Neil MacCormick

Scots Law News is sad to report the death of Sir Neil MacCormick, formerly Regius Professor of Public Law and the Law of Nature and Nations in the University of Edinburgh, on 5 April 2009.

width=240The facts of Neil's public career are recorded here.  The Edinburgh Law School tribute is here, the SNP one here, and his son-in-law's here.  There was also a nice tribute on the BBC's Reporting Scotland programme on 6 April, highlighting his political rather more than his academic career, and there are further comments on the BBC Scotland websiteThe Scotsman and The Herald for 7 April.  The Scotsman, TelegraphTimes and Guardian obituaries (the last by David Edward) appeared on 7 April also.  The Herald obituary, by George Reid, appeared about the same time.
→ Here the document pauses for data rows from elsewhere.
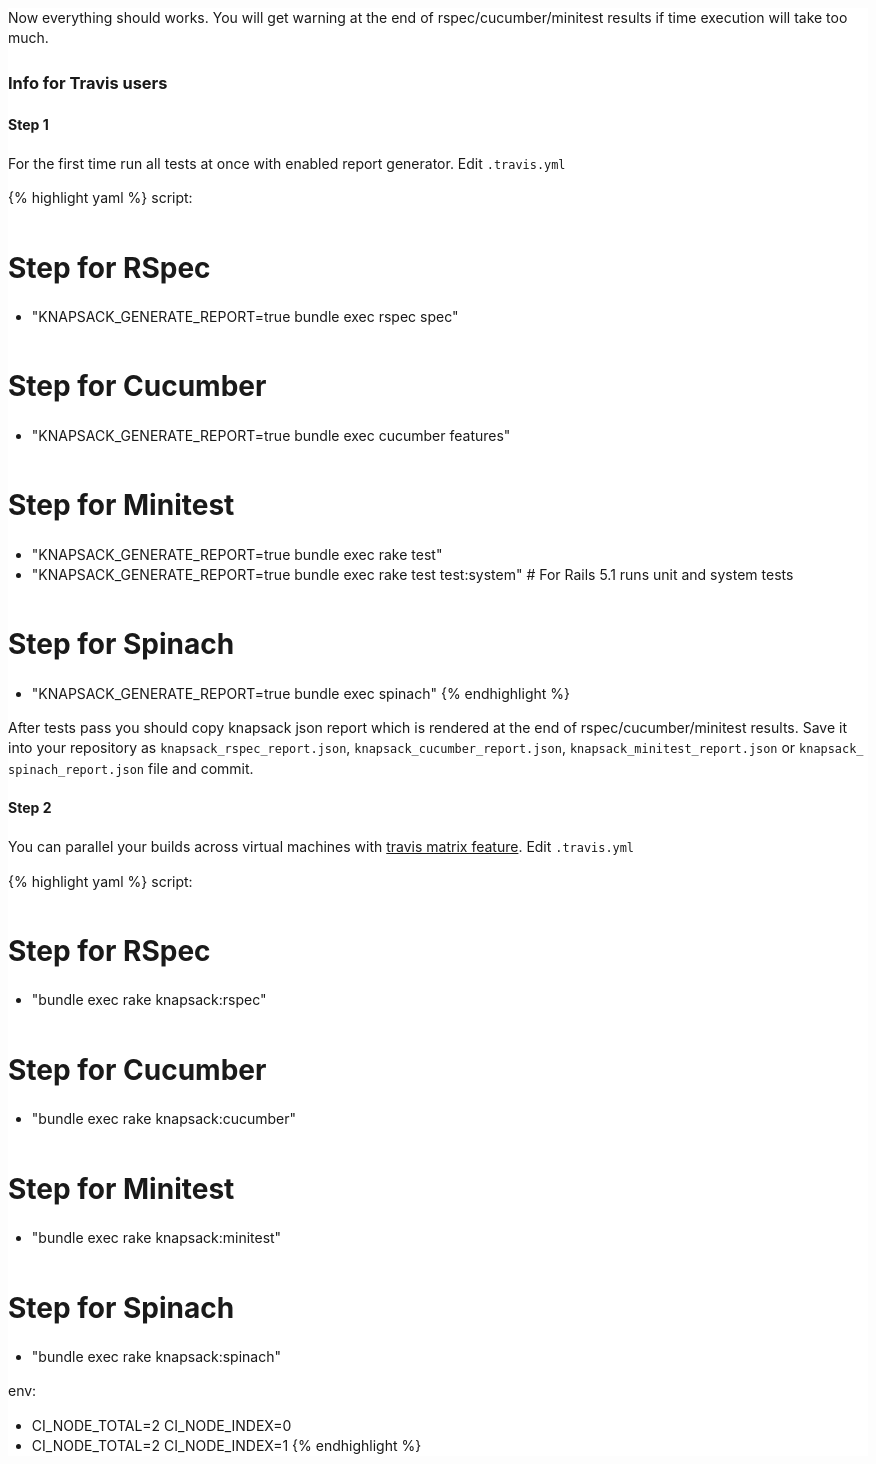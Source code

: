 Now everything should works. You will get warning at the end of rspec/cucumber/minitest results if time execution will take too much.

### Info for Travis users

#### Step 1

For the first time run all tests at once with enabled report generator. Edit `.travis.yml`

{% highlight yaml %}
script:
  # Step for RSpec
  - "KNAPSACK_GENERATE_REPORT=true bundle exec rspec spec"

  # Step for Cucumber
  - "KNAPSACK_GENERATE_REPORT=true bundle exec cucumber features"

  # Step for Minitest
  - "KNAPSACK_GENERATE_REPORT=true bundle exec rake test"
  - "KNAPSACK_GENERATE_REPORT=true bundle exec rake test test:system" # For Rails 5.1 runs unit and system tests

  # Step for Spinach
  - "KNAPSACK_GENERATE_REPORT=true bundle exec spinach"
{% endhighlight %}

After tests pass you should copy knapsack json report which is rendered at the end of rspec/cucumber/minitest results. Save it into your repository as `knapsack_rspec_report.json`, `knapsack_cucumber_report.json`, `knapsack_minitest_report.json` or `knapsack_spinach_report.json` file and commit.

#### Step 2

You can parallel your builds across virtual machines with [travis matrix feature](http://docs.travis-ci.com/user/speeding-up-the-build/#Parallelizing-your-builds-across-virtual-machines). Edit `.travis.yml`

{% highlight yaml %}
script:
  # Step for RSpec
  - "bundle exec rake knapsack:rspec"

  # Step for Cucumber
  - "bundle exec rake knapsack:cucumber"

  # Step for Minitest
  - "bundle exec rake knapsack:minitest"

  # Step for Spinach
  - "bundle exec rake knapsack:spinach"

env:
  - CI_NODE_TOTAL=2 CI_NODE_INDEX=0
  - CI_NODE_TOTAL=2 CI_NODE_INDEX=1
{% endhighlight %}
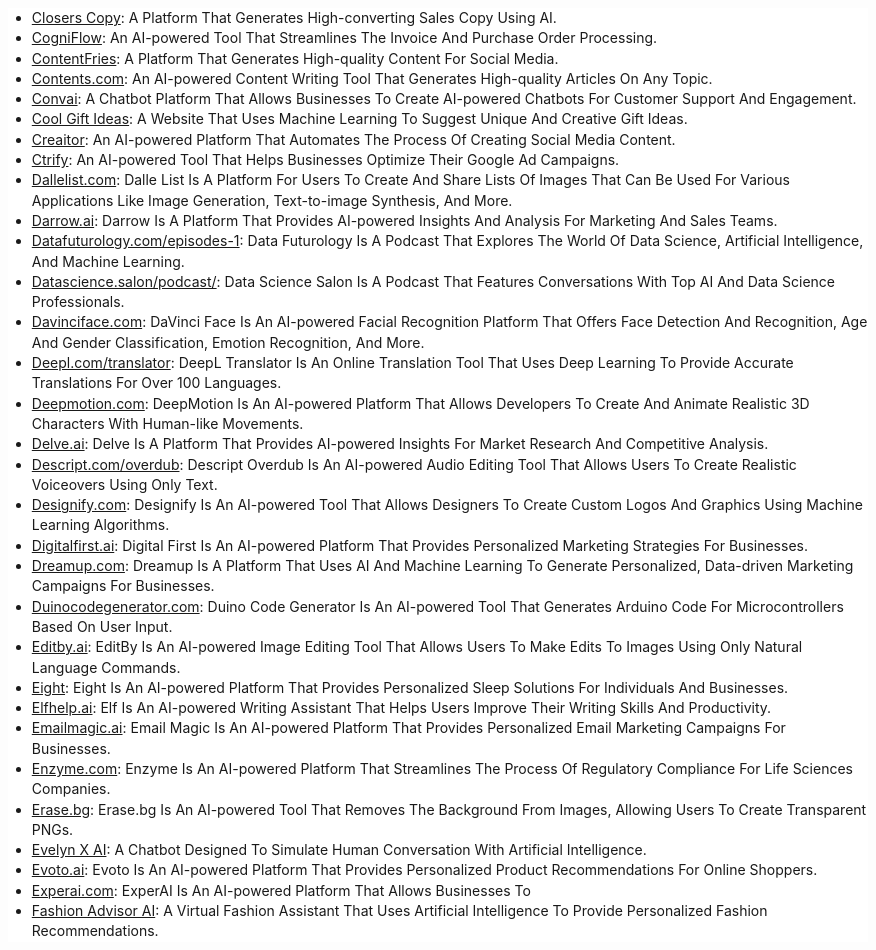 * [Closers Copy](https://www.closerscopy.com/): A Platform That Generates High-converting Sales Copy Using AI.
* [CogniFlow](https://www.cogniflow.ai/): An AI-powered Tool That Streamlines The Invoice And Purchase Order Processing.
* [ContentFries](https://www.contentfries.com/): A Platform That Generates High-quality Content For Social Media.
* [Contents.com](https://www.contents.com/): An AI-powered Content Writing Tool That Generates High-quality Articles On Any Topic.
* [Convai](https://www.convai.com/): A Chatbot Platform That Allows Businesses To Create AI-powered Chatbots For Customer Support And Engagement.
* [Cool Gift Ideas](https://www.coolgiftideas.io/): A Website That Uses Machine Learning To Suggest Unique And Creative Gift Ideas.
* [Creaitor](https://www.creaitor.ai/): An AI-powered Platform That Automates The Process Of Creating Social Media Content.
* [Ctrify](https://www.ctrify.com/): An AI-powered Tool That Helps Businesses Optimize Their Google Ad Campaigns.
* [Dallelist.com](https://www.dallelist.com/): Dalle List Is A Platform For Users To Create And Share Lists Of Images That Can Be Used For Various Applications Like Image Generation, Text-to-image Synthesis, And More.
* [Darrow.ai](https://www.darrow.ai/): Darrow Is A Platform That Provides AI-powered Insights And Analysis For Marketing And Sales Teams.
* [Datafuturology.com/episodes-1](https://www.datafuturology.com/episodes-1): Data Futurology Is A Podcast That Explores The World Of Data Science, Artificial Intelligence, And Machine Learning.
* [Datascience.salon/podcast/](https://www.datascience.salon/podcast/): Data Science Salon Is A Podcast That Features Conversations With Top AI And Data Science Professionals.
* [Davinciface.com](https://www.davinciface.com/): DaVinci Face Is An AI-powered Facial Recognition Platform That Offers Face Detection And Recognition, Age And Gender Classification, Emotion Recognition, And More.
* [Deepl.com/translator](https://www.deepl.com/translator): DeepL Translator Is An Online Translation Tool That Uses Deep Learning To Provide Accurate Translations For Over 100 Languages.
* [Deepmotion.com](https://www.deepmotion.com/): DeepMotion Is An AI-powered Platform That Allows Developers To Create And Animate Realistic 3D Characters With Human-like Movements.
* [Delve.ai](https://www.delve.ai/): Delve Is A Platform That Provides AI-powered Insights For Market Research And Competitive Analysis.
* [Descript.com/overdub](https://www.descript.com/overdub): Descript Overdub Is An AI-powered Audio Editing Tool That Allows Users To Create Realistic Voiceovers Using Only Text.
* [Designify.com](https://www.designify.com/): Designify Is An AI-powered Tool That Allows Designers To Create Custom Logos And Graphics Using Machine Learning Algorithms.
* [Digitalfirst.ai](https://www.digitalfirst.ai/): Digital First Is An AI-powered Platform That Provides Personalized Marketing Strategies For Businesses.
* [Dreamup.com](https://www.dreamup.com/): Dreamup Is A Platform That Uses AI And Machine Learning To Generate Personalized, Data-driven Marketing Campaigns For Businesses.
* [Duinocodegenerator.com](https://www.duinocodegenerator.com/): Duino Code Generator Is An AI-powered Tool That Generates Arduino Code For Microcontrollers Based On User Input.
* [Editby.ai](https://www.editby.ai/): EditBy Is An AI-powered Image Editing Tool That Allows Users To Make Edits To Images Using Only Natural Language Commands.
* [Eight](https://www.eight): Eight Is An AI-powered Platform That Provides Personalized Sleep Solutions For Individuals And Businesses.
* [Elfhelp.ai](https://www.elfhelp.ai/): Elf Is An AI-powered Writing Assistant That Helps Users Improve Their Writing Skills And Productivity.
* [Emailmagic.ai](https://www.emailmagic.ai/): Email Magic Is An AI-powered Platform That Provides Personalized Email Marketing Campaigns For Businesses.
* [Enzyme.com](https://www.enzyme.com/): Enzyme Is An AI-powered Platform That Streamlines The Process Of Regulatory Compliance For Life Sciences Companies.
* [Erase.bg](https://www.erase.bg/): Erase.bg Is An AI-powered Tool That Removes The Background From Images, Allowing Users To Create Transparent PNGs.
* [Evelyn X AI](https://t.me/evelynxai/): A Chatbot Designed To Simulate Human Conversation With Artificial Intelligence.
* [Evoto.ai](https://www.evoto.ai/): Evoto Is An AI-powered Platform That Provides Personalized Product Recommendations For Online Shoppers.
* [Experai.com](https://www.experai.com/): ExperAI Is An AI-powered Platform That Allows Businesses To
* [Fashion Advisor AI](https://www.fashionadvisorai.com/): A Virtual Fashion Assistant That Uses Artificial Intelligence To Provide Personalized Fashion Recommendations.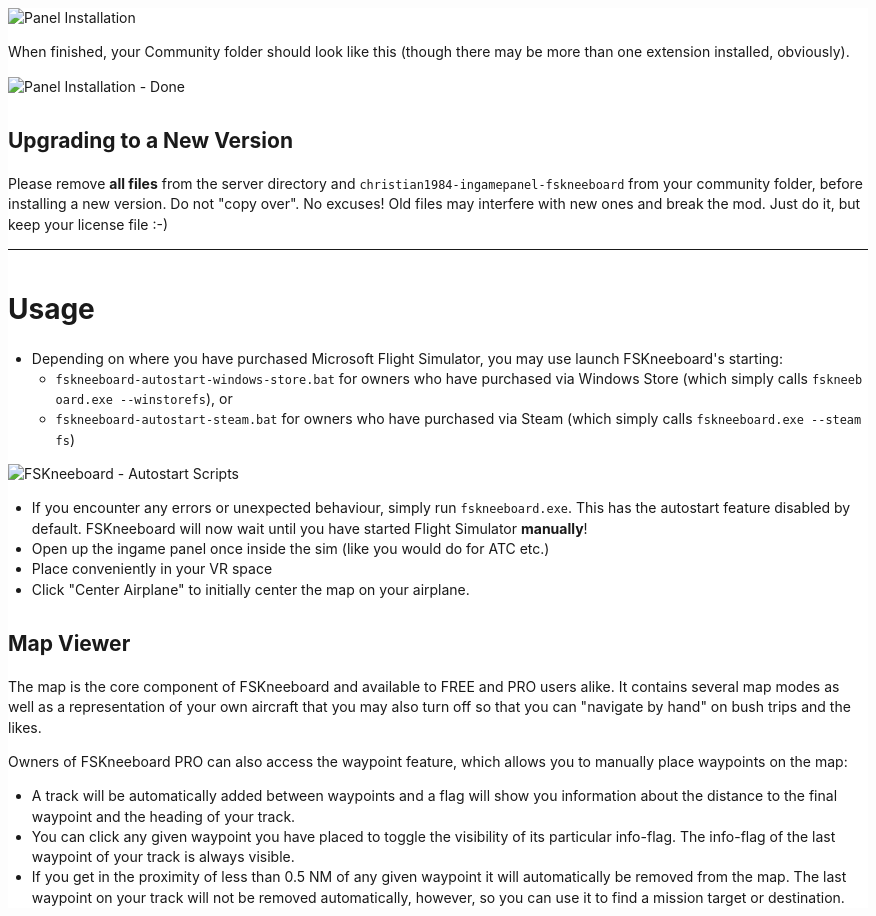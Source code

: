 ![Panel Installation](screenshots/fskneeboard-install-panel-1.png)

<div style="page-break-after: always;"></div>

When finished, your Community folder should look like this (though there may be more than one extension installed, obviously).

![Panel Installation - Done](screenshots/fskneeboard-install-panel-2.png)

## Upgrading to a New Version

Please remove **all files** from the server directory and `christian1984-ingamepanel-fskneeboard` from your community folder, before installing a new version. Do not "copy over". No excuses! Old files may interfere with new ones and break the mod. Just do it, but keep your license file :-)

---

<div style="page-break-after: always;"></div>

# Usage

- Depending on where you have purchased Microsoft Flight Simulator, you may use launch FSKneeboard's starting:
    - `fskneeboard-autostart-windows-store.bat` for owners who have purchased via Windows Store (which simply calls `fskneeboard.exe --winstorefs`), or
    - `fskneeboard-autostart-steam.bat` for owners who have purchased via Steam (which simply calls `fskneeboard.exe --steamfs`)

![FSKneeboard - Autostart Scripts](screenshots/fskneeboard-autostart-shortcuts.png)

- If you encounter any errors or unexpected behaviour, simply run `fskneeboard.exe`. This has the autostart feature disabled by default. FSKneeboard will now wait until you have started Flight Simulator **manually**!
- Open up the ingame panel once inside the sim (like you would do for ATC etc.)
- Place conveniently in your VR space
- Click "Center Airplane" to initially center the map on your airplane.

<div style="page-break-after: always;"></div>

## Map Viewer

The map is the core component of FSKneeboard and available to FREE and PRO users alike. It contains several map modes as well as a representation of your own aircraft that you may also turn off so that you can "navigate by hand" on bush trips and the likes.

Owners of FSKneeboard PRO can also access the waypoint feature, which allows you to manually place waypoints on the map:

- A track will be automatically added between waypoints and a flag will show you information about the distance to the final waypoint and the heading of your track.
- You can click any given waypoint you have placed to toggle the visibility of its particular info-flag. The info-flag of the last waypoint of your track is always visible.
- If you get in the proximity of less than 0.5 NM of any given waypoint it will automatically be removed from the map. The last waypoint on your track will not be removed automatically, however, so you can use it to find a mission target or destination.
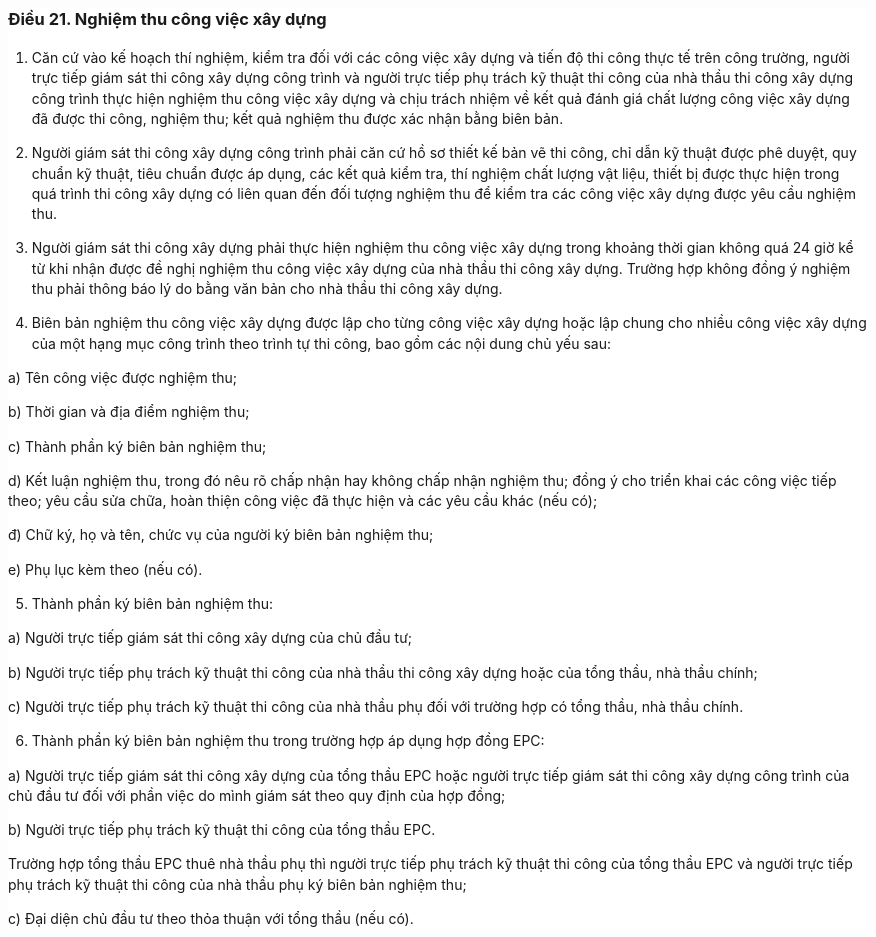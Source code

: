 ### Điều 21. Nghiệm thu công việc xây dựng

1. Căn cứ vào kế hoạch thí nghiệm, kiểm tra đối với các công việc xây dựng và tiến độ thi công thực tế trên công trường, người trực tiếp giám sát thi công xây dựng công trình và người trực tiếp phụ trách kỹ thuật thi công của nhà thầu thi công xây dựng công trình thực hiện nghiệm thu công việc xây dựng và chịu trách nhiệm về kết quả đánh giá chất lượng công việc xây dựng đã được thi công, nghiệm thu; kết quả nghiệm thu được xác nhận bằng biên bản.

2. Người giám sát thi công xây dựng công trình phải căn cứ hồ sơ thiết kế bản vẽ thi công, chỉ dẫn kỹ thuật được phê duyệt, quy chuẩn kỹ thuật, tiêu chuẩn được áp dụng, các kết quả kiểm tra, thí nghiệm chất lượng vật liệu, thiết bị được thực hiện trong quá trình thi công xây dựng có liên quan đến đối tượng nghiệm thu để kiểm tra các công việc xây dựng được yêu cầu nghiệm thu.

3. Người giám sát thi công xây dựng phải thực hiện nghiệm thu công việc xây dựng trong khoảng thời gian không quá 24 giờ kể từ khi nhận được đề nghị nghiệm thu công việc xây dựng của nhà thầu thi công xây dựng. Trường hợp không đồng ý nghiệm thu phải thông báo lý do bằng văn bản cho nhà thầu thi công xây dựng.

4. Biên bản nghiệm thu công việc xây dựng được lập cho từng công việc xây dựng hoặc lập chung cho nhiều công việc xây dựng của một hạng mục công trình theo trình tự thi công, bao gồm các nội dung chủ yếu sau:

a) Tên công việc được nghiệm thu;

b) Thời gian và địa điểm nghiệm thu;

c) Thành phần ký biên bản nghiệm thu;

d) Kết luận nghiệm thu, trong đó nêu rõ chấp nhận hay không chấp nhận nghiệm thu; đồng ý cho triển khai các công việc tiếp theo; yêu cầu sửa chữa, hoàn thiện công việc đã thực hiện và các yêu cầu khác (nếu có);

đ) Chữ ký, họ và tên, chức vụ của người ký biên bản nghiệm thu;

e) Phụ lục kèm theo (nếu có).

5. Thành phần ký biên bản nghiệm thu:

a) Người trực tiếp giám sát thi công xây dựng của chủ đầu tư;

b) Người trực tiếp phụ trách kỹ thuật thi công của nhà thầu thi công xây dựng hoặc của tổng thầu, nhà thầu chính;

c) Người trực tiếp phụ trách kỹ thuật thi công của nhà thầu phụ đối với trường hợp có tổng thầu, nhà thầu chính.

6. Thành phần ký biên bản nghiệm thu trong trường hợp áp dụng hợp đồng EPC:

a) Người trực tiếp giám sát thi công xây dựng của tổng thầu EPC hoặc người trực tiếp giám sát thi công xây dựng công trình của chủ đầu tư đối với phần việc do mình giám sát theo quy định của hợp đồng;

b) Người trực tiếp phụ trách kỹ thuật thi công của tổng thầu EPC.

Trường hợp tổng thầu EPC thuê nhà thầu phụ thì người trực tiếp phụ trách kỹ thuật thi công của tổng thầu EPC và người trực tiếp phụ trách kỹ thuật thi công của nhà thầu phụ ký biên bản nghiệm thu;

c) Đại diện chủ đầu tư theo thỏa thuận với tổng thầu (nếu có).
Scots Law News can only confirm the good things that all these tributes highlight: especially the genius for friendship, the charismatic teaching and lecturing, the encyclopaedic knowledge lightly borne, and the evident good will to all which especially made him an inspiring and successful leader in the Edinburgh Law School and university, and indeed in the wider academic community.  Scots Law News long ago lost count of the number of people from all over the world and many different backgrounds who, once the news of Neil's illness became widely known, asked after him as soon as an Edinburgh link was realised.  Many of us will also long remember the fortitude and humour with which he faced up to his final illness, and hope that we will be able to do half so well when our time comes.

One story to illustrate the manner and style of Neil's teaching, which also shows the nature of the man.  In the 1975-76 session he arrived in Room 270 Old College to deliver a lecture to the class of Jurisprudence.  As he took to the podium he removed from his wrist with a characteristic flourish what was evidently a lady's watch.  This produced catcalls from members of his audience.  Neil smiled, explained that having broken his own watchstrap that morning he had borrowed his wife's watch so that he could keep to his allotted 50 minutes with the class, and then used the class reaction to analyse the difference between purely social rules (men's watches aren't the same as women's ones, lectures last for 50 minutes not the hour in the timetable) and legal rules (legal rules are a special kind of social rule).  All that had been abstract and difficult for jurisprudence novitiates was pellucidly explained and suddenly obvious (if only for the duration of the lecture!).  Either Neil had thought it all out before, in which case the expansive gesture with which he removed the watch was perfectly judged to get the reaction he wanted; or, more likely, it was unplanned but he could react with instant humour to an unexpected situation, engage with his audience, and turn the whole thing intellectually to support what he had anyway wanted to say.  Whichever, it was a brilliant moment of theatre that remains vivid in at least one person's memory nearly 35 years later.

Scots Law News sends its condolences to Neil's lovely wife Flora, who has supported him heroically over the last year.